**Exercise directions:** Report every line below that carries the word "BlogMapper".

**Supplied records:**
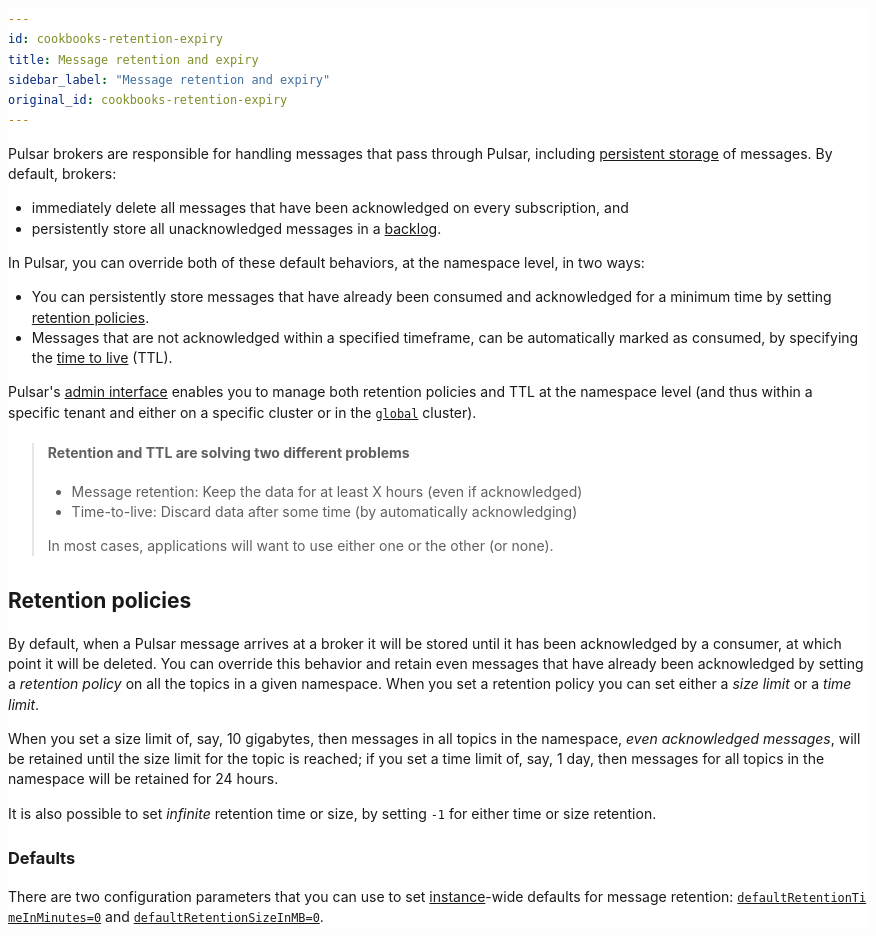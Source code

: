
 ```yaml
---
id: cookbooks-retention-expiry
title: Message retention and expiry
sidebar_label: "Message retention and expiry"
original_id: cookbooks-retention-expiry
---
```


Pulsar brokers are responsible for handling messages that pass through Pulsar, including [persistent storage](concepts-architecture-overview.md#persistent-storage) of messages. By default, brokers:

* immediately delete all messages that have been acknowledged on every subscription, and
* persistently store all unacknowledged messages in a [backlog](#backlog-quotas).

In Pulsar, you can override both of these default behaviors, at the namespace level, in two ways:

* You can persistently store messages that have already been consumed and acknowledged for a minimum time by setting [retention policies](#retention-policies).
* Messages that are not acknowledged within a specified timeframe, can be automatically marked as consumed, by specifying the [time to live](#time-to-live-ttl) (TTL).

Pulsar's [admin interface](admin-api-overview.md) enables you to manage both retention policies and TTL at the namespace level (and thus within a specific tenant and either on a specific cluster or in the [`global`](concepts-architecture-overview.md#global-cluster) cluster).


> #### Retention and TTL are solving two different problems
> * Message retention: Keep the data for at least X hours (even if acknowledged)
> * Time-to-live: Discard data after some time (by automatically acknowledging)
>
> In most cases, applications will want to use either one or the other (or none).


## Retention policies

By default, when a Pulsar message arrives at a broker it will be stored until it has been acknowledged by a consumer, at which point it will be deleted. You can override this behavior and retain even messages that have already been acknowledged by setting a *retention policy* on all the topics in a given namespace. When you set a retention policy you can set either a *size limit* or a *time limit*.

When you set a size limit of, say, 10 gigabytes, then messages in all topics in the namespace, *even acknowledged messages*, will be retained until the size limit for the topic is reached; if you set a time limit of, say, 1 day, then messages for all topics in the namespace will be retained for 24 hours.

It is also possible to set *infinite* retention time or size, by setting `-1` for either time or
size retention.

### Defaults

There are two configuration parameters that you can use to set [instance](reference-terminology.md#instance)-wide defaults for message retention: [`defaultRetentionTimeInMinutes=0`](reference-configuration.md#broker-defaultRetentionTimeInMinutes) and [`defaultRetentionSizeInMB=0`](reference-configuration.md#broker-defaultRetentionSizeInMB).
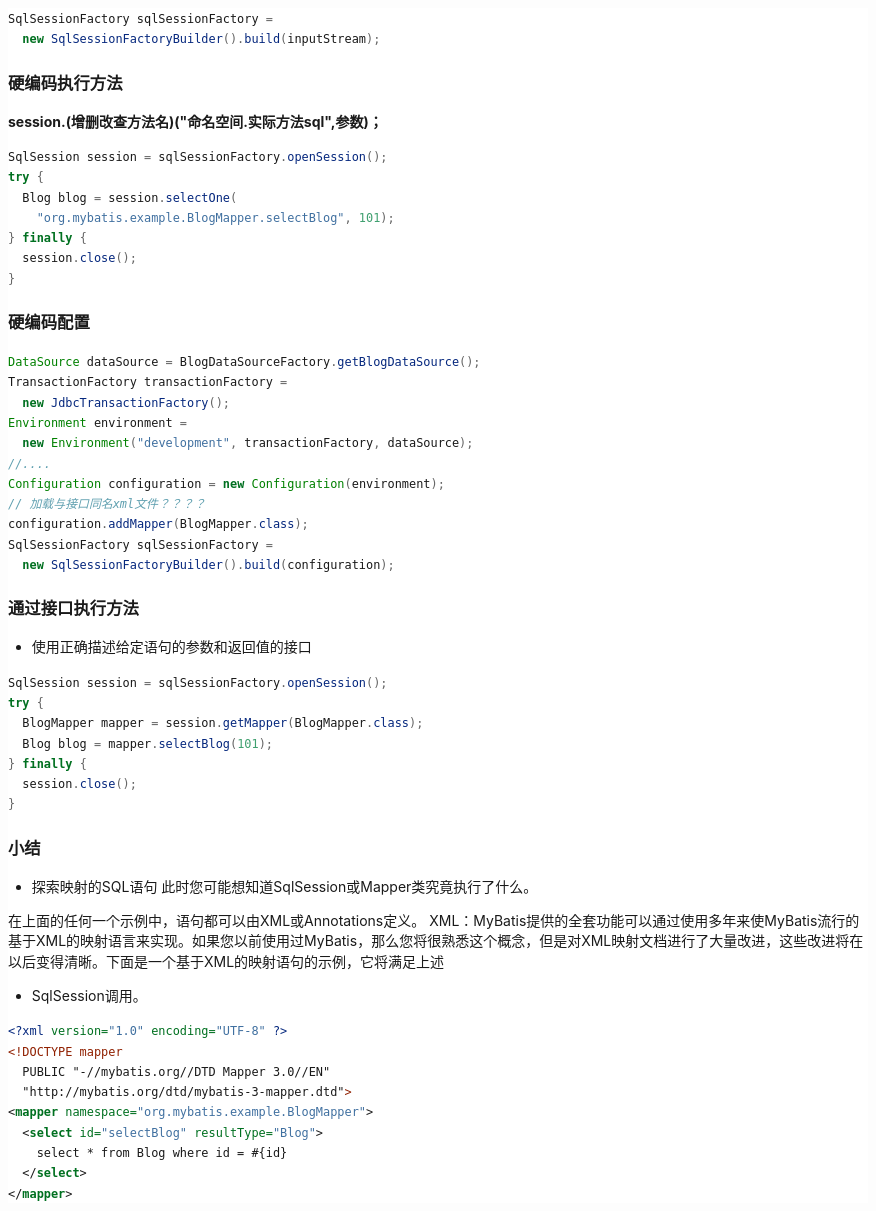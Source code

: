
 ```java
SqlSessionFactory sqlSessionFactory =
  new SqlSessionFactoryBuilder().build(inputStream);
```
### 硬编码执行方法
**session.(增删改查方法名)("命名空间.实际方法sql",参数)；**
```java
SqlSession session = sqlSessionFactory.openSession();
try {
  Blog blog = session.selectOne(
    "org.mybatis.example.BlogMapper.selectBlog", 101);
} finally {
  session.close();
}
```

### 硬编码配置
```java
DataSource dataSource = BlogDataSourceFactory.getBlogDataSource();
TransactionFactory transactionFactory =
  new JdbcTransactionFactory();
Environment environment =
  new Environment("development", transactionFactory, dataSource);
//....
Configuration configuration = new Configuration(environment);
// 加载与接口同名xml文件？？？？
configuration.addMapper(BlogMapper.class);
SqlSessionFactory sqlSessionFactory =
  new SqlSessionFactoryBuilder().build(configuration);
```

### 通过接口执行方法
* 使用正确描述给定语句的参数和返回值的接口
```java
SqlSession session = sqlSessionFactory.openSession();
try {
  BlogMapper mapper = session.getMapper(BlogMapper.class);
  Blog blog = mapper.selectBlog(101);
} finally {
  session.close();
}
```

### 小结
* 探索映射的SQL语句
此时您可能想知道SqlSession或Mapper类究竟执行了什么。

在上面的任何一个示例中，语句都可以由XML或Annotations定义。
XML：MyBatis提供的全套功能可以通过使用多年来使MyBatis流行的基于XML的映射语言来实现。如果您以前使用过MyBatis，那么您将很熟悉这个概念，但是对XML映射文档进行了大量改进，这些改进将在以后变得清晰。下面是一个基于XML的映射语句的示例，它将满足上述  
* SqlSession调用。
```xml
<?xml version="1.0" encoding="UTF-8" ?>
<!DOCTYPE mapper
  PUBLIC "-//mybatis.org//DTD Mapper 3.0//EN"
  "http://mybatis.org/dtd/mybatis-3-mapper.dtd">
<mapper namespace="org.mybatis.example.BlogMapper">
  <select id="selectBlog" resultType="Blog">
    select * from Blog where id = #{id}
  </select>
</mapper>
```
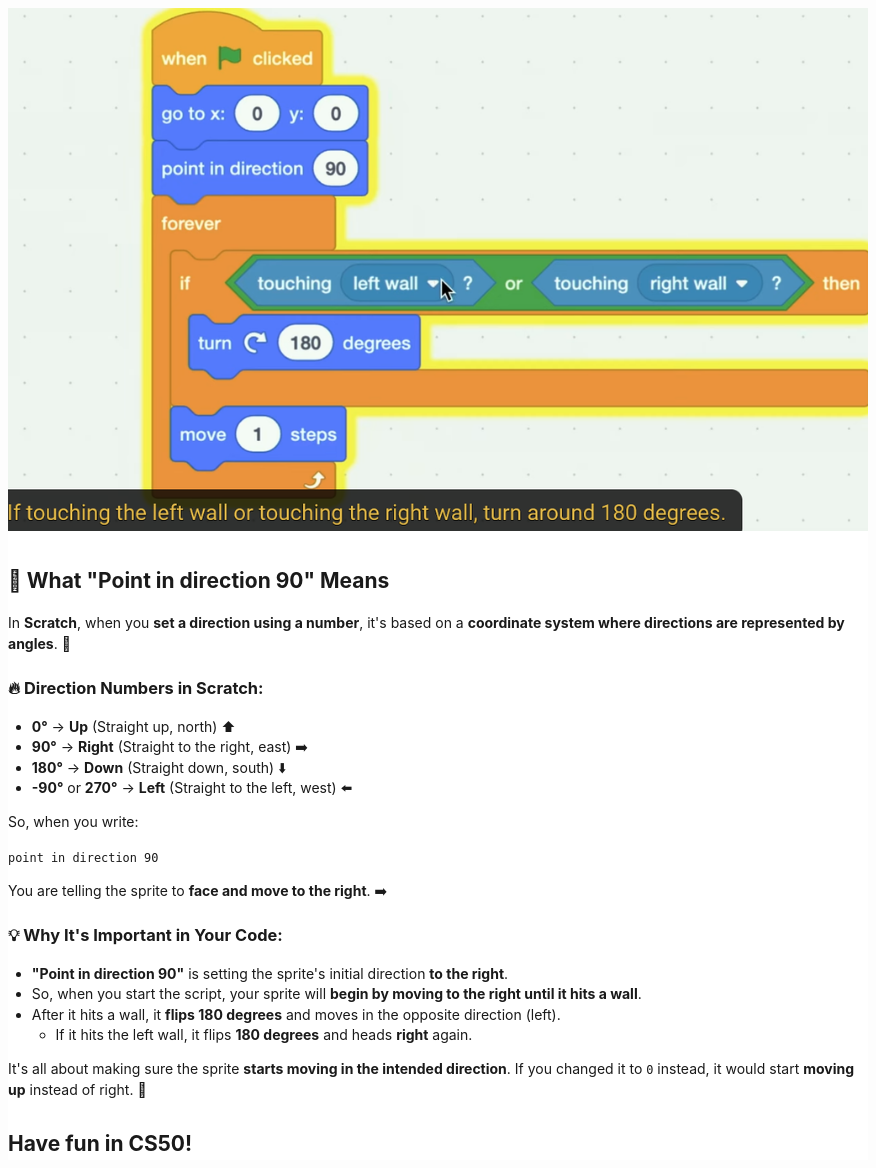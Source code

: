 ![scraper](/assets/img/posts/scraper_turn180.png)

## 🌟 **What "Point in direction 90" Means**

In **Scratch**, when you **set a direction using a number**, it's based on a **coordinate system where directions are represented by angles**. 📐

### 🔥 **Direction Numbers in Scratch:**

- **0°** → **Up** (Straight up, north) ⬆️  
- **90°** → **Right** (Straight to the right, east) ➡️  
- **180°** → **Down** (Straight down, south) ⬇️  
- **-90°** or **270°** → **Left** (Straight to the left, west) ⬅️  

So, when you write:  

```scratch
point in direction 90
```

You are telling the sprite to **face and move to the right**. ➡️

### 💡 **Why It's Important in Your Code:**

- **"Point in direction 90"** is setting the sprite's initial direction **to the right**.
- So, when you start the script, your sprite will **begin by moving to the right until it hits a wall**.
- After it hits a wall, it **flips 180 degrees** and moves in the opposite direction (left).  
  - If it hits the left wall, it flips **180 degrees** and heads **right** again.

It's all about making sure the sprite **starts moving in the intended direction**. If you changed it to `0` instead, it would start **moving up** instead of right. 🚀

## Have fun in CS50!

**Task answer:**
    "org.mybatis.example.BlogMapper.selectBlog", 101);
configuration.addMapper(BlogMapper.class);
  BlogMapper mapper = session.getMapper(BlogMapper.class);
<mapper namespace="org.mybatis.example.BlogMapper">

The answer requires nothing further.